The first time I saw Thorbald, I had assumed he was a KGB agent since there was no reason for MI6 to have operatives in their ally nation of America, but Nate (CIA?) who used to hangout at the comic bookstore at the same time as Thorbald and I later told me he was actually MI6.
Of course, when we were all at the comic bookstore together, Nate and Thorbald never seemed to recognize each other, nor did either of them speak to me. Nate first introduced himself to me months later in a bar.
Sweetness was watching my SquidStream live when I told my (CIA?) bad boy type Nate (who had named himself after my darling Mr. Nathan Fillion) that, no, I would not sleep with him. I have a very long wooing and courting process. But I did offer him homemade cookies. But I digress.
Thorbald I was told had become a one-man killing machine over not being able to reach me to be my lover-as-bodyguard himself as long ago as 2012. When I was told Thorbald had passed away trying to rescue me, I was a mess. I had written this about him on 25Nov2012...
The Legend of Thorbald
Was Thorbald more mouse or more ninja? As the verbose woman with the shackled wings sipped her coffee in the chocolate shop, he guarded her from the underbrush where none could see him but her right eye. He alone could slink past the nefarious to keep her safe. Some say even light falls not upon him should he not desire it so.
Some day he will be close enough she can embrace him in gratitude. Until then, she feels the safety of his watchful eye and must find comfort in that alone. To her he is a mouse, but to the rest of the world who must feel the cold steel of his wrath should anything harm her, he is nothing but ninja.
Yes, when I was told Thorbald died, I almost fell apart completely. Could you imagine what would happen to me if I lost Sweetness?
Her Royal Majesty Queen Elizabeth II clearly never got over how much she felt like she and Prime Minister David Cameron failed me over not being able to rescue me from ABSOLUTELY EVIL IOWA, so she had found me a new Thorbald to be my lover-as-bodyguard until I could be with my husband.
When MI6 with the CIA had begun the process of sending in a double agent who would serve the needs of Obama's criminal terrorist conspiracy of proven enemies of America to be able to be my inseparable bodyguard, she found a medically-diagnosable giant who was bad-ass enough to keep me safe no matter what would happen to me in here in Obama's "egg." I named him Tao.

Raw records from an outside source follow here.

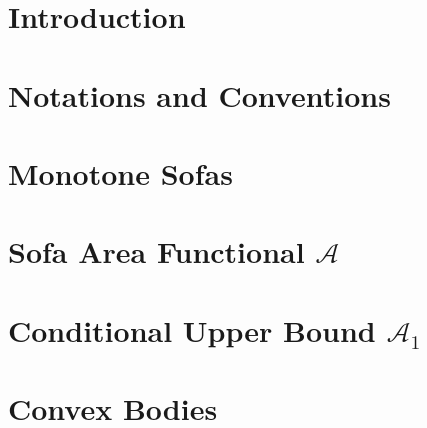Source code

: \chapter{Introduction}
\label{sec:introduction}


\chapter{Notations and Conventions}
\label{sec:notations-and-conventions}


\chapter{Monotone Sofas}
\label{sec:monotone-sofas}


\chapter{Sofa Area Functional $\mathcal{A}$}
\label{sec:sofa-area-functional-a}


\chapter{Conditional Upper Bound $\mathcal{A}_1$}
\label{sec:conditional-upper-bound-a1}


\appendix
\chapter{Convex Bodies}
\label{sec:convex-bodies}


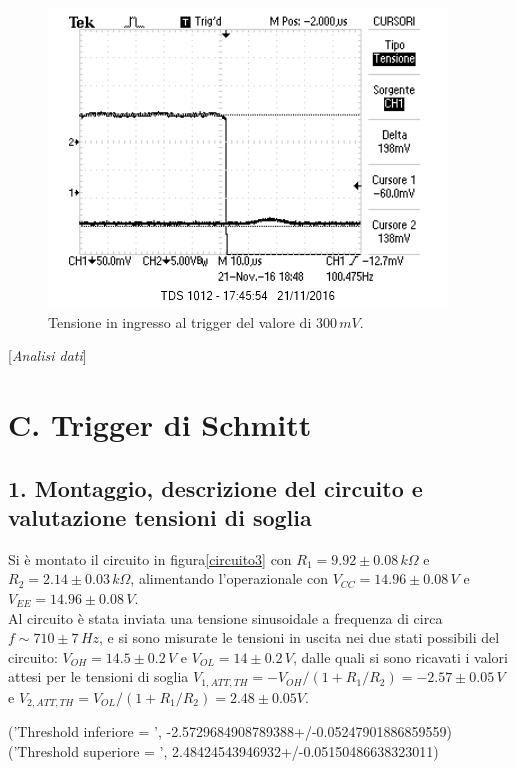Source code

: \documentclass[10pt,a4paper]{article}
\newcommand{\rem}[1]{[\emph{#1}]}
\begin{document}
\begin{figure}[h]
\centering
\includegraphics[scale=1.0]{immagini/morto.png}
\caption{Tensione in ingresso al trigger del valore di $300 \, mV$.}
\label{inizamorire}
\end{figure}

\rem{Analisi dati}

\section*{C. Trigger di Schmitt}
\subsection{1. Montaggio, descrizione del circuito e valutazione tensioni di soglia}
Si è montato il circuito in figura\ref{circuito3} con $R_1 = 9.92\pm0.08 \, k\Omega$ e $R_2 = 2.14 \pm 0.03 \, k\Omega$, alimentando l'operazionale con $V_{CC} = 14.96\pm0.08 \, V$ e $V_{EE} = 14.96 \pm 0.08 \, V$.\\

Al circuito è stata inviata una tensione sinusoidale a frequenza di circa $f \sim 710 \pm 7 \, Hz$, e si sono misurate le tensioni in uscita nei due stati possibili del circuito: $V_{OH} = 14.5\pm 0.2 \, V$ e $V_{OL} = 14\pm0.2 \, V$, dalle quali si sono ricavati i valori attesi per le tensioni di soglia $V_{1,ATT,TH}= -V_{OH}/(1+R_1/R_2)= -2.57 \pm 0.05 \, V$ e $V_{2,ATT,TH}= V_{OL}/(1+R_1/R_2) = 2.48 \pm 0.05 V$. 

('Threshold inferiore = ', -2.5729684908789388+/-0.05247901886859559)
('Threshold superiore = ', 2.48424543946932+/-0.05150486638323011)
\end{document}
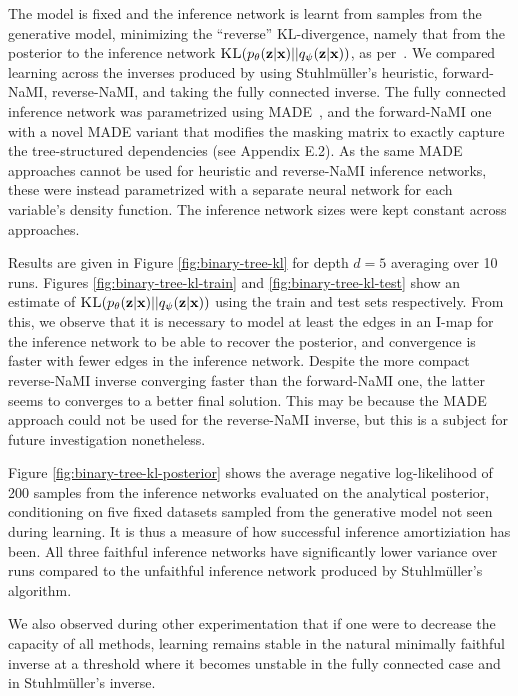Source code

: The model is fixed and the inference network is learnt from samples from the generative model, minimizing the ``reverse'' KL-divergence, namely that from the posterior to the inference network $\textsc{KL}(p_{\theta}(\mathbf{z} | \mathbf{x}) || q_{\psi}(\mathbf{z} | \mathbf{x}))$, as per~\citep{PaigeWood2016}.
We compared learning across the inverses produced by using Stuhlm{\"u}ller's heuristic, forward-NaMI, reverse-NaMI, and taking the fully connected inverse.
The fully connected inference network was parametrized using MADE~\citep{GermainEtAl2015}, and the forward-NaMI one with a novel MADE variant that modifies the masking matrix to exactly capture the tree-structured dependencies (see Appendix E.2). As the same MADE approaches cannot be used for heuristic and reverse-NaMI inference networks, these were instead parametrized with a separate neural network for each variable's density function.
The inference network sizes were kept constant across approaches.

Results are given in Figure \ref{fig:binary-tree-kl} for depth $d=5$ averaging over 10 runs. Figures \ref{fig:binary-tree-kl-train} and \ref{fig:binary-tree-kl-test} show an estimate of $\textsc{KL}(p_{\theta}(\mathbf{z} | \mathbf{x}) || q_{\psi}(\mathbf{z} | \mathbf{x}))$ using the train and test sets respectively. From this, we observe that it is necessary to model at least the edges in an I-map for the inference network to be able to recover the posterior, and convergence is faster with fewer edges in the inference network.
Despite the more compact reverse-NaMI inverse converging faster than the forward-NaMI one, the latter seems to converges to a better final solution.  This may be because the MADE approach could not be used for the reverse-NaMI inverse, but this is a subject for future investigation nonetheless.

Figure \ref{fig:binary-tree-kl-posterior} shows the average negative log-likelihood of 200 samples from the inference networks evaluated on the analytical posterior, conditioning on five fixed datasets sampled from the generative model not seen during learning. It is thus a measure of how successful inference amortiziation has been. All three faithful inference networks have significantly lower variance over runs compared to the unfaithful inference network produced by Stuhlm{\"u}ller's algorithm.

We also observed during other experimentation that if one were to decrease the capacity of all methods, learning remains stable in the natural minimally faithful inverse at a threshold where it becomes unstable in the fully connected case and in Stuhlm{\"u}ller's inverse.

Our night together in that hallway that connected my playland to its parking lot, I actually told him he was going to cuddle me because I was cold. I almost never remember what happens when I am only half awake, but I remember Tao getting up and leaving and a darling late Kurt Cobain look-alike replacing him as an obvious and easily recognizable ghost who would serve as my ghost of Thorbald for me.
I would be able to sleep in Thorbald's arms at last. Or, maybe they were trying to tell me I had died and gone to a Buddhist paradise. It all seemed a little excessive at the time anyway, if you ask me. Tao himself was enough of a living Ghost of Thorbald to me to get the point across. Then again, for all I know, I dreamed it.
If you go back and read my blog post written right after my New Years Eve, you will find my description of my Ecstasy of St. Theresa from, in the words of St. Theresa herself, the "sword of an angel piercing my heart" while in his arms.
Of course, when I woke up, my Thorbald had been replaced by Tao again who went through a weak facade of being a nerdy IT professional who wanted to give me a pedicure. I know genuine love and affection from a man who never needed people skills before in his life. I like them awkward. They are more honest.
That morning, while we sat in my first sky haven, the look on Tao's face of complete and genuine surprise when I told him I was on my period was all I needed on official record to prove he was a gentleman (with no people skills) in my company the entire time.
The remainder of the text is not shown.